Today, we in Finland consider it a self-evident and important right that more and more Finns can travel abroad to study, gain work experience or seek refuge from the northern climate. The development of our own economy and culture here in this distant corner of Europe is similarly dependent on foreigners entering our country to study or work.

What proportion of immigrants are refugees is a different matter. That depends on our ability to prevent large-scale movements of refugees through actions of the international community and crisis management measures taken by the EU.

Moreover, the enlargement of the Union may have a positive effect on the situation. For instance, eliminating discrimination against Roma people and other minorities and improving their position are among the criteria for EU membership. In the Baltic states, meeting these criteria requires adoption and implementation of appropriate language and nationality legislation.

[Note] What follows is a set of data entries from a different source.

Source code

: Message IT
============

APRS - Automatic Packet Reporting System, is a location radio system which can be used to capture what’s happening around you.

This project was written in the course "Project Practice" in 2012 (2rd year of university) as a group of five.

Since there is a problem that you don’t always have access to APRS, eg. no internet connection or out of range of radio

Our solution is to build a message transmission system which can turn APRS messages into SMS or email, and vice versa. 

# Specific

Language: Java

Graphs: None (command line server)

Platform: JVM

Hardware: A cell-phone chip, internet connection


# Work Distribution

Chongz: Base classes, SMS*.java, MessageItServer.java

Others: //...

Defence policy unchanged after Nice

Security and defence policy did not cause any disputes in Nice. The summit approved with satisfaction and without discussion the work done last year to implement the crisis management decisions taken at the Cologne and Helsinki summits. What is most important now is to concentrate on implementing these decisions so that the crisis management forces promised by the Member States really will be available for deployment two years from now.

We can always speculate about whether the development of defence co-operation will continue in the future, and if so, how. The Treaties of Maastricht and Amsterdam already opened up such a prospect. However, it is not possible today to make progress in defence co-operation without questioning, at the same time, the present status and role of NATO in one way or another. But a clear majority of EU countries is not ready to consider changes in those.

The present situation is good for Finland and the basic strategy of our security policy, which is military non-alliance. Neither can we see any reasons connected with the development of the EU or NATO that would make us want to change our course.